- _WHAT YOU ARE ASKED TO DO_: Exactly as written, return every line of the data below.

- _TASK DATA_:
----------------------------------------
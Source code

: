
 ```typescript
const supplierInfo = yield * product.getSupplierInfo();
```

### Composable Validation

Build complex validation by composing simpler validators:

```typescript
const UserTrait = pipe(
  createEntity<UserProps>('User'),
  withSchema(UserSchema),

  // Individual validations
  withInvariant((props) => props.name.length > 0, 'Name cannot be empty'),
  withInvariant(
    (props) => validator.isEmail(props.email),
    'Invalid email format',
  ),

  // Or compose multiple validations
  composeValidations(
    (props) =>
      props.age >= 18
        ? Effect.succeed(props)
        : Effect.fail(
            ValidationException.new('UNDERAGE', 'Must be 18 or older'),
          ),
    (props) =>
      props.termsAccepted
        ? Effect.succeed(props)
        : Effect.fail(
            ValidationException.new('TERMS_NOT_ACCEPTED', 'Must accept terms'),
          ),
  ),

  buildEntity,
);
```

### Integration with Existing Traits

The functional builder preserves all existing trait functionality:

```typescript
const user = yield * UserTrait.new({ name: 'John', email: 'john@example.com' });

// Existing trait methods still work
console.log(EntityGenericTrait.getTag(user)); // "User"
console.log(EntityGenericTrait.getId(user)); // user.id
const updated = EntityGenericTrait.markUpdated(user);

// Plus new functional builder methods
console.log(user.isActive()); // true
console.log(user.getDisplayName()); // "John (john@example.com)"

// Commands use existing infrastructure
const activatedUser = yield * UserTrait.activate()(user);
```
----------------------------------------
- _TASK RESPONSE_:
Source code

:
 ```typescript
const supplierInfo = yield * product.getSupplierInfo();
```

### Composable Validation

Build complex validation by composing simpler validators:

```typescript
const UserTrait = pipe(
  createEntity<UserProps>('User'),
  withSchema(UserSchema),

  // Individual validations
  withInvariant((props) => props.name.length > 0, 'Name cannot be empty'),
  withInvariant(
    (props) => validator.isEmail(props.email),
    'Invalid email format',
  ),

  // Or compose multiple validations
  composeValidations(
    (props) =>
      props.age >= 18
        ? Effect.succeed(props)
        : Effect.fail(
            ValidationException.new('UNDERAGE', 'Must be 18 or older'),
          ),
    (props) =>
      props.termsAccepted
        ? Effect.succeed(props)
        : Effect.fail(
            ValidationException.new('TERMS_NOT_ACCEPTED', 'Must accept terms'),
          ),
  ),

  buildEntity,
);
```

### Integration with Existing Traits

The functional builder preserves all existing trait functionality:

```typescript
const user = yield * UserTrait.new({ name: 'John', email: 'john@example.com' });

// Existing trait methods still work
console.log(EntityGenericTrait.getTag(user)); // "User"
console.log(EntityGenericTrait.getId(user)); // user.id
const updated = EntityGenericTrait.markUpdated(user);

// Plus new functional builder methods
console.log(user.isActive()); // true
console.log(user.getDisplayName()); // "John (john@example.com)"

// Commands use existing infrastructure
const activatedUser = yield * UserTrait.activate()(user);
```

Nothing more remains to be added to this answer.